» Exercise details: From the line containing "- **Has a4Tier**: 81 characters" through the last line of the entries, set down every line exactly and add nothing.

(Stored dataset items)
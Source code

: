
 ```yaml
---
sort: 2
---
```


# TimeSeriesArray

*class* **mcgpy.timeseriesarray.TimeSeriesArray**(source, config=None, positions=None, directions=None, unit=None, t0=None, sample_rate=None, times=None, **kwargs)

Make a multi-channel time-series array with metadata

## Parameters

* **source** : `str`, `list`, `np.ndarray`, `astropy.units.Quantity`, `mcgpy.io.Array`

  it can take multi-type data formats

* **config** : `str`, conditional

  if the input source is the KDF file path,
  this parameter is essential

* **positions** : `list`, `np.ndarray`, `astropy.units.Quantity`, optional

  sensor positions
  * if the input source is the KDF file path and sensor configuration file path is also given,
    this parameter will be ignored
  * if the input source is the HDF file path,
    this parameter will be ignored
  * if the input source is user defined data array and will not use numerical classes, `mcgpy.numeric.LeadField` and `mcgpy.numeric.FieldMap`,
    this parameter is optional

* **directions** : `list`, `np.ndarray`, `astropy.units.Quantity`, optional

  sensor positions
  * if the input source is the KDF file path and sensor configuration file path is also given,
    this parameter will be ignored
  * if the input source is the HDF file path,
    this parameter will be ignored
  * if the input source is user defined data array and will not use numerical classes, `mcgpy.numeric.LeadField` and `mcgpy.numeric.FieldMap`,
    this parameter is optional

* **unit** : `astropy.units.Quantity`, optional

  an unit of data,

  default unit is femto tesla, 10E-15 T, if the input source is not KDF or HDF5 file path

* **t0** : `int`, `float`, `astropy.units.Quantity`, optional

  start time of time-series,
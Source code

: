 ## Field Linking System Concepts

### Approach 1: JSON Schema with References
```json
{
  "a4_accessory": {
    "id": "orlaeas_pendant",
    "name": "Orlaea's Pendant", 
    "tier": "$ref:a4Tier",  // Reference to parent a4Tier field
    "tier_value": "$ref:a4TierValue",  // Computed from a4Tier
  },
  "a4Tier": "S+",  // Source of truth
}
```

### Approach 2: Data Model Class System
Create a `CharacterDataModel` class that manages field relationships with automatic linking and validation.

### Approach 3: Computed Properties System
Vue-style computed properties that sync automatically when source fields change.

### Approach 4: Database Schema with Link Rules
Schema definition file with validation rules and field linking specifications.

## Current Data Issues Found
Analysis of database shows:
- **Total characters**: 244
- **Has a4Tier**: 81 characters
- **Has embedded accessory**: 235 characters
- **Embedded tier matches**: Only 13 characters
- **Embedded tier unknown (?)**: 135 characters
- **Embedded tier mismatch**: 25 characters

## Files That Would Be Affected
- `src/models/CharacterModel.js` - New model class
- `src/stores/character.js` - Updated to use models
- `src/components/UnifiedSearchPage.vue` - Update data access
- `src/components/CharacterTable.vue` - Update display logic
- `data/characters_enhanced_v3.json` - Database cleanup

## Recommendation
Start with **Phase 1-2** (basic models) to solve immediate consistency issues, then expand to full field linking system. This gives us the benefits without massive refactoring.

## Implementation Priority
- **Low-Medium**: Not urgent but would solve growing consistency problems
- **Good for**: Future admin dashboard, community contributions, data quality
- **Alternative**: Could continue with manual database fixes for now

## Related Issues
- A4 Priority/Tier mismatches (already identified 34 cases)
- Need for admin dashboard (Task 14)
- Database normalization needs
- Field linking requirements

» Expected answer:
- **Has a4Tier**: 81 characters
- **Has embedded accessory**: 235 characters
- **Embedded tier matches**: Only 13 characters
- **Embedded tier unknown (?)**: 135 characters
- **Embedded tier mismatch**: 25 characters

## Files That Would Be Affected
- `src/models/CharacterModel.js` - New model class
- `src/stores/character.js` - Updated to use models
- `src/components/UnifiedSearchPage.vue` - Update data access
- `src/components/CharacterTable.vue` - Update display logic
- `data/characters_enhanced_v3.json` - Database cleanup

## Recommendation
Start with **Phase 1-2** (basic models) to solve immediate consistency issues, then expand to full field linking system. This gives us the benefits without massive refactoring.

## Implementation Priority
- **Low-Medium**: Not urgent but would solve growing consistency problems
- **Good for**: Future admin dashboard, community contributions, data quality
- **Alternative**: Could continue with manual database fixes for now

## Related Issues
- A4 Priority/Tier mismatches (already identified 34 cases)
- Need for admin dashboard (Task 14)
- Database normalization needs
- Field linking requirements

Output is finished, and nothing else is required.